• Directions: In the entries below, how many lines include "ports"? Reply with the number and nothing more.

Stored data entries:
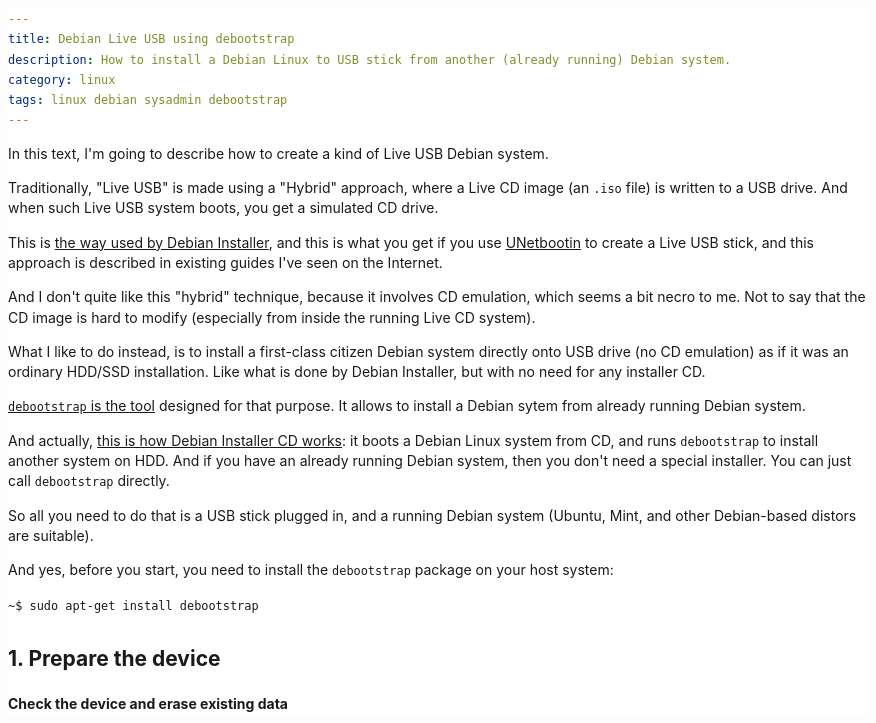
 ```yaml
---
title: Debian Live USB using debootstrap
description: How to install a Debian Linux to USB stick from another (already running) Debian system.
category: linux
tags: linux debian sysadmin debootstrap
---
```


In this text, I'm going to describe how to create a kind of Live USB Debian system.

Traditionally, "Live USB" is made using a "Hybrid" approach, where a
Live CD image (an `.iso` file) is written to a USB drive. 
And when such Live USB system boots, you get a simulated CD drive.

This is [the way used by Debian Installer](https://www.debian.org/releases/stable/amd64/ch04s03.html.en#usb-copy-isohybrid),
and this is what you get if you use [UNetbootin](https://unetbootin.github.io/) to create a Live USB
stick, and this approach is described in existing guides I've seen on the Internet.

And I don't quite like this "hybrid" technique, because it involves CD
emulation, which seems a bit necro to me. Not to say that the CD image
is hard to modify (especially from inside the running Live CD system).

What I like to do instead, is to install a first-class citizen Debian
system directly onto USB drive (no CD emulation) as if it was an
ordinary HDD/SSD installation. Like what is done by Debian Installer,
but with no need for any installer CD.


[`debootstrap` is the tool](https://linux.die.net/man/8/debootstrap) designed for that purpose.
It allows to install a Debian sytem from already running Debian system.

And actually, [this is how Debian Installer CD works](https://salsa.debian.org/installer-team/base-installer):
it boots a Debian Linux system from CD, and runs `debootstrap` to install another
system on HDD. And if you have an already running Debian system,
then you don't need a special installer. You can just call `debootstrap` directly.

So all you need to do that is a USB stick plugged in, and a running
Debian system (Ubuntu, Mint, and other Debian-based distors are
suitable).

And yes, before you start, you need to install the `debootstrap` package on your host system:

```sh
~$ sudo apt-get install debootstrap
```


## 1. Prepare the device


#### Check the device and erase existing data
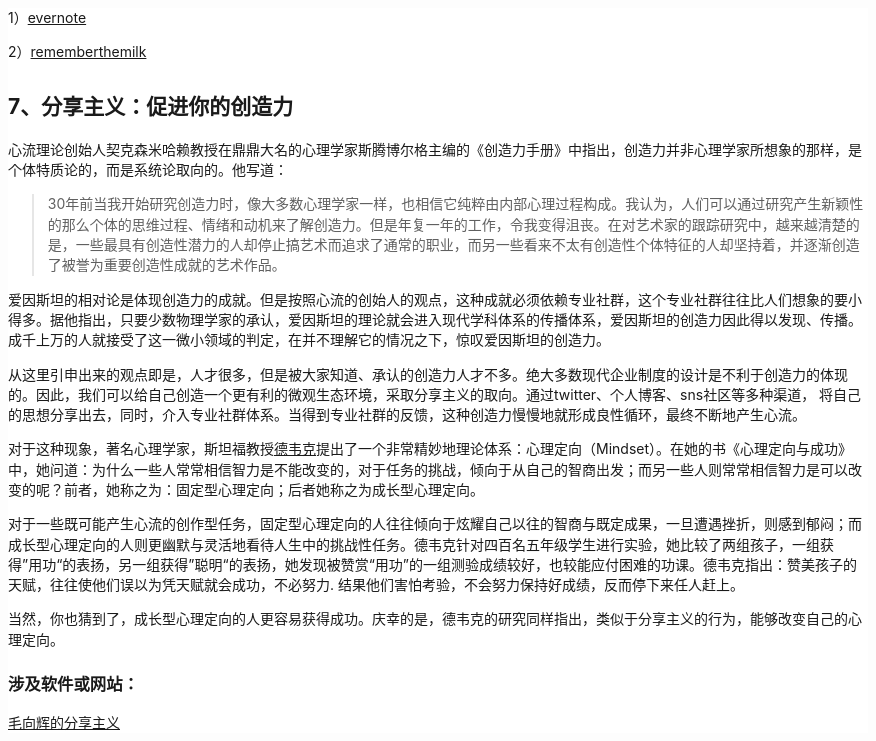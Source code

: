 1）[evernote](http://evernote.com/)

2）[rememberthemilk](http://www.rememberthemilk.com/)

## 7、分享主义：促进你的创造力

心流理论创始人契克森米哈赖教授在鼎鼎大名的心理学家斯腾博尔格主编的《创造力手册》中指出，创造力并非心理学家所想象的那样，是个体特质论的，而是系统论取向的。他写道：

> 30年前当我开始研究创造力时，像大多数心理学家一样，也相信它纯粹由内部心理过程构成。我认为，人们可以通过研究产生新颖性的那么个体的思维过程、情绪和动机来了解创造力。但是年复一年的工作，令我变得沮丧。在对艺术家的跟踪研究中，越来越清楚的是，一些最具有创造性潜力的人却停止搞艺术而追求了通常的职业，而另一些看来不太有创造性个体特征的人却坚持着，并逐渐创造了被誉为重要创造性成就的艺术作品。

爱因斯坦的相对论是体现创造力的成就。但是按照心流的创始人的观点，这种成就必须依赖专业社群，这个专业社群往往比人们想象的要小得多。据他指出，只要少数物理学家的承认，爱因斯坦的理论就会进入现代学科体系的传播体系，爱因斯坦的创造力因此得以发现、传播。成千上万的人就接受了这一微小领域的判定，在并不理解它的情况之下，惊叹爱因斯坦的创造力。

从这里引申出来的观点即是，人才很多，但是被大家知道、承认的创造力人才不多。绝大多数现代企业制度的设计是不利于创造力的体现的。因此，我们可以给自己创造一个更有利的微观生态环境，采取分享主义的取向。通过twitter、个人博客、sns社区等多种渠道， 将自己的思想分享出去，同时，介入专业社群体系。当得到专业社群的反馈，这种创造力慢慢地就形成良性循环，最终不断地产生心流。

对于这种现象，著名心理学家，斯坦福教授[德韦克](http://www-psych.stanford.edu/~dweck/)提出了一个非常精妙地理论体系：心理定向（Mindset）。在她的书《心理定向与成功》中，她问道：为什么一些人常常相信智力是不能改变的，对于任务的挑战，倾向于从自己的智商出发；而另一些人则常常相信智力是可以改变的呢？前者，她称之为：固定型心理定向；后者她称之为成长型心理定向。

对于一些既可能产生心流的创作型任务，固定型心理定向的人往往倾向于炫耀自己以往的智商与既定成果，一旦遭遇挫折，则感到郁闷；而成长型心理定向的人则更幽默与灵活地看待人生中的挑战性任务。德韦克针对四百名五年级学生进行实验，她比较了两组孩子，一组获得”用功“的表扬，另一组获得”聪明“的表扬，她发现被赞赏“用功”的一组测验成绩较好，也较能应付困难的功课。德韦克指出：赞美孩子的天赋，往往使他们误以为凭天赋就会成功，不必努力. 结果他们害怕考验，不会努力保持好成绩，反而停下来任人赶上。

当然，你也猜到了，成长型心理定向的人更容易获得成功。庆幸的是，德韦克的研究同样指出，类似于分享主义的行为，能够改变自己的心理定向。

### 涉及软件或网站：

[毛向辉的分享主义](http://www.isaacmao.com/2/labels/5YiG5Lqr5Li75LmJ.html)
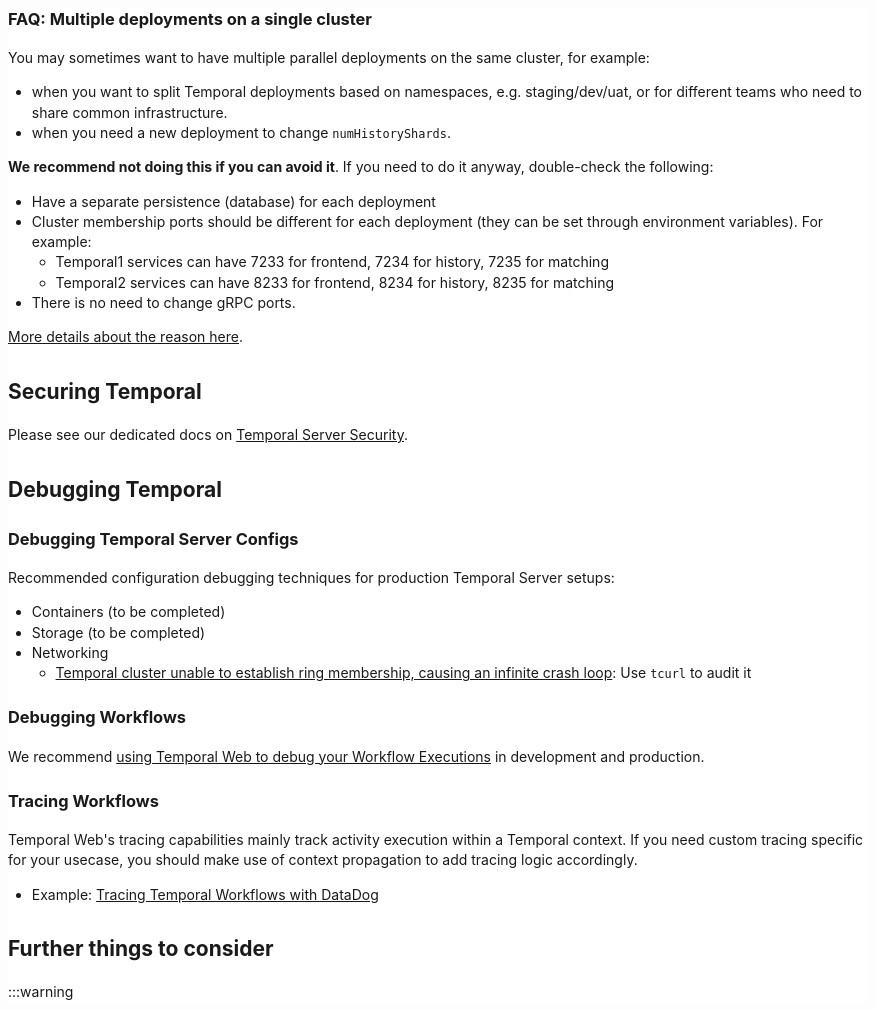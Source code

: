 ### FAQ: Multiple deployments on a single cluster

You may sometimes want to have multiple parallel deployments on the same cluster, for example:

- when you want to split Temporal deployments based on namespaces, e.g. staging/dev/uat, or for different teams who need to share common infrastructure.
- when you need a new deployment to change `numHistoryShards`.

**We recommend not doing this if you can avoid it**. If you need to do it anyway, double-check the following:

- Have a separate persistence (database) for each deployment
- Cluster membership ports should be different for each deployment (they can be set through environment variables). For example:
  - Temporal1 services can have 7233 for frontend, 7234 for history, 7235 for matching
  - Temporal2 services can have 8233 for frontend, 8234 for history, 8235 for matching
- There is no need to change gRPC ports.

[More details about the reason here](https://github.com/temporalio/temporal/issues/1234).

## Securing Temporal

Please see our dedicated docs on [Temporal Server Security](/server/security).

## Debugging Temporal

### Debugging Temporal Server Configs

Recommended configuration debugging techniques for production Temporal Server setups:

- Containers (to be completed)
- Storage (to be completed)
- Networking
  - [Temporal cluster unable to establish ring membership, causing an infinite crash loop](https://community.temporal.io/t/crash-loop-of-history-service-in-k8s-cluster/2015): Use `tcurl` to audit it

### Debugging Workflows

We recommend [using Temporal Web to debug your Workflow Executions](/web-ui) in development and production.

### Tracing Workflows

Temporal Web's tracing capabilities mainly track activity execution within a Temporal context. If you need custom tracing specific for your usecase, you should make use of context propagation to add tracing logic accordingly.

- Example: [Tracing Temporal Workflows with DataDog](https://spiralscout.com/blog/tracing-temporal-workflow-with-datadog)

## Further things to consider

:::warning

• Expected output: 2